(Saved data entries)
════════════════════

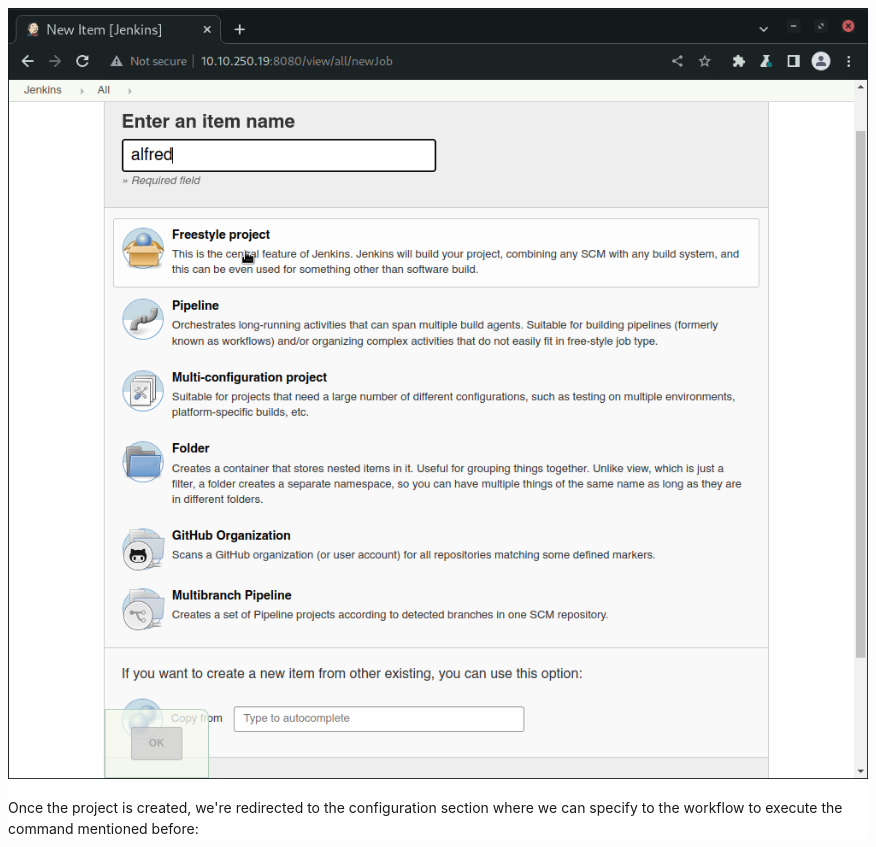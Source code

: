 ![](/assets/img/writeup_assets/alfred/initial-access-1.png)

Once the project is created, we're redirected to the configuration section where we can specify to the workflow to execute the command mentioned before:
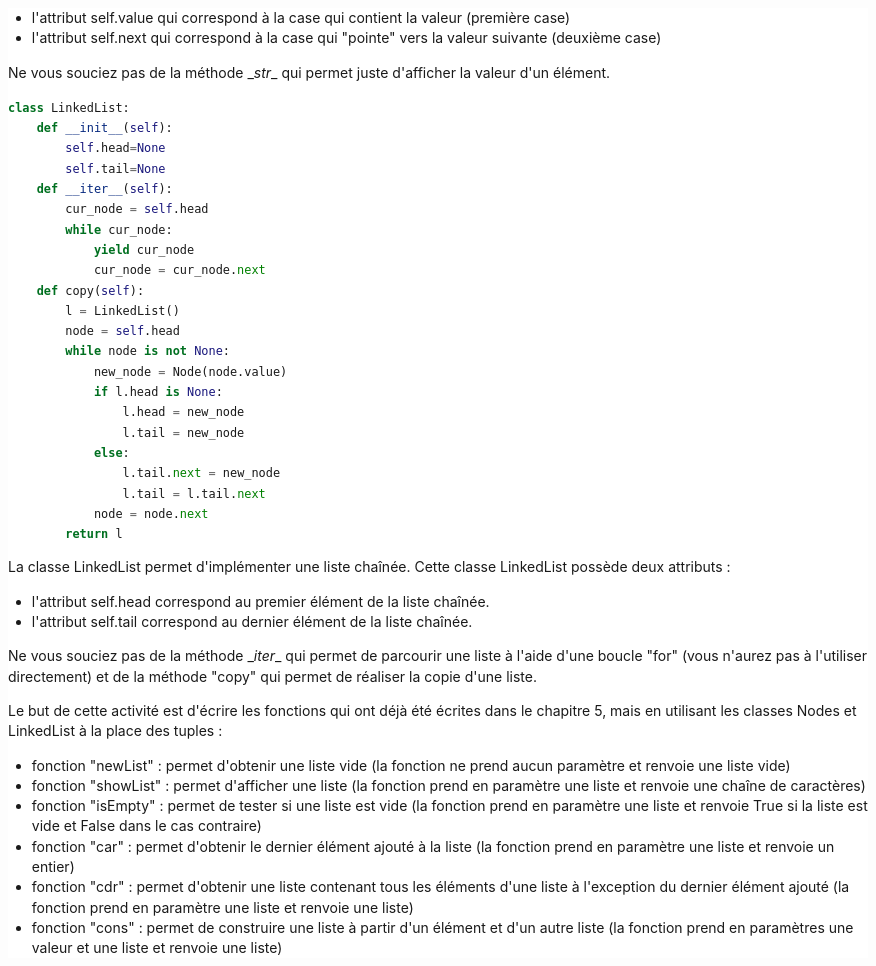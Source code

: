 - l'attribut self.value qui correspond à la case qui contient la valeur (première case)
- l'attribut self.next  qui correspond à la case qui "pointe" vers la valeur suivante (deuxième case)

Ne vous souciez pas de la méthode \__str__ qui permet juste d'afficher la valeur d'un élément. 

```python
class LinkedList:
    def __init__(self):
        self.head=None
        self.tail=None
    def __iter__(self):
        cur_node = self.head
        while cur_node:
            yield cur_node
            cur_node = cur_node.next
    def copy(self):
        l = LinkedList()
        node = self.head
        while node is not None:
            new_node = Node(node.value)
            if l.head is None:
                l.head = new_node
                l.tail = new_node
            else:
                l.tail.next = new_node
                l.tail = l.tail.next
            node = node.next
        return l    
```

La classe LinkedList permet d'implémenter une liste chaînée. Cette  classe LinkedList possède deux attributs :

- l'attribut self.head correspond au premier élément de la liste chaînée.
- l'attribut self.tail correspond au dernier élément de la liste chaînée.

Ne vous souciez pas de la méthode \__iter__ qui permet de parcourir une liste à l'aide d'une boucle "for"  (vous n'aurez pas à l'utiliser directement) et de la méthode "copy" qui permet de réaliser la copie d'une liste. 


Le but de cette activité est d'écrire les fonctions qui ont déjà été écrites dans le chapitre 5, mais en utilisant les classes Nodes et LinkedList à la place des tuples :

- fonction "newList" : permet d'obtenir une liste vide (la fonction ne prend aucun paramètre et renvoie une liste vide)
- fonction "showList" : permet d'afficher une liste (la fonction prend en  paramètre une liste et renvoie une chaîne de caractères)
- fonction "isEmpty" : permet de tester si une liste est vide (la fonction prend en paramètre une liste et renvoie True si la liste est vide et False dans le cas contraire)
- fonction "car" : permet d'obtenir le dernier élément ajouté à la liste (la fonction prend en paramètre une liste et renvoie un entier)
- fonction "cdr" : permet d'obtenir une liste contenant tous les éléments d'une liste à l'exception du dernier élément ajouté (la fonction prend en paramètre une liste et renvoie une liste)
- fonction "cons" : permet de construire une liste à partir d'un élément et d'un autre liste (la fonction prend en paramètres une valeur et une liste et renvoie une liste)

════════════════════

• **WORK ORDER**: Using the entries shown above, reproduce verbatim the lines from the line bearing "valeur (première case)" to the line bearing "Le but de cette", inclusive.

• **TASK RESPONSE**:
: - l'attribut self.value qui correspond à la case qui contient la valeur (première case)
- l'attribut self.next  qui correspond à la case qui "pointe" vers la valeur suivante (deuxième case)

Ne vous souciez pas de la méthode \__str__ qui permet juste d'afficher la valeur d'un élément. 

```python
class LinkedList:
    def __init__(self):
        self.head=None
        self.tail=None
    def __iter__(self):
        cur_node = self.head
        while cur_node:
            yield cur_node
            cur_node = cur_node.next
    def copy(self):
        l = LinkedList()
        node = self.head
        while node is not None:
            new_node = Node(node.value)
            if l.head is None:
                l.head = new_node
                l.tail = new_node
            else:
                l.tail.next = new_node
                l.tail = l.tail.next
            node = node.next
        return l    
```

La classe LinkedList permet d'implémenter une liste chaînée. Cette  classe LinkedList possède deux attributs :

- l'attribut self.head correspond au premier élément de la liste chaînée.
- l'attribut self.tail correspond au dernier élément de la liste chaînée.

Ne vous souciez pas de la méthode \__iter__ qui permet de parcourir une liste à l'aide d'une boucle "for"  (vous n'aurez pas à l'utiliser directement) et de la méthode "copy" qui permet de réaliser la copie d'une liste. 


Le but de cette activité est d'écrire les fonctions qui ont déjà été écrites dans le chapitre 5, mais en utilisant les classes Nodes et LinkedList à la place des tuples :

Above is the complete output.